(Saved entries)
== Segment start ==

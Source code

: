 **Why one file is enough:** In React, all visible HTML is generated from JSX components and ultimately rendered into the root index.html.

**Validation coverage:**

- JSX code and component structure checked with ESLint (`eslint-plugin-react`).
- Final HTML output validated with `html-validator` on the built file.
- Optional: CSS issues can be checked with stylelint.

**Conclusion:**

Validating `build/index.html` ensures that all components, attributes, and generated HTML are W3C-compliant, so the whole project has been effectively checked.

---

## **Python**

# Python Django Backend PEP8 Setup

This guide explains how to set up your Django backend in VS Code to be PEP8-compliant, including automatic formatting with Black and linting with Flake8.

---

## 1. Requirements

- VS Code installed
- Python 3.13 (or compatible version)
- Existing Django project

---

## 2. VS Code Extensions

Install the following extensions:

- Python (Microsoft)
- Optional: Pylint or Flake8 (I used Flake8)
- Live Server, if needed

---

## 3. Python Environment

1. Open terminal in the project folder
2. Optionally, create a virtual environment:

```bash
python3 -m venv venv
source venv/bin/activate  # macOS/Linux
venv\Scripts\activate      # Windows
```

== Segment end ==

**Work to complete**
List each line of the entries that holds the string "index".

**Exercise response**
: **Why one file is enough:** In React, all visible HTML is generated from JSX components and ultimately rendered into the root index.html.
Validating `build/index.html` ensures that all components, attributes, and generated HTML are W3C-compliant, so the whole project has been effectively checked.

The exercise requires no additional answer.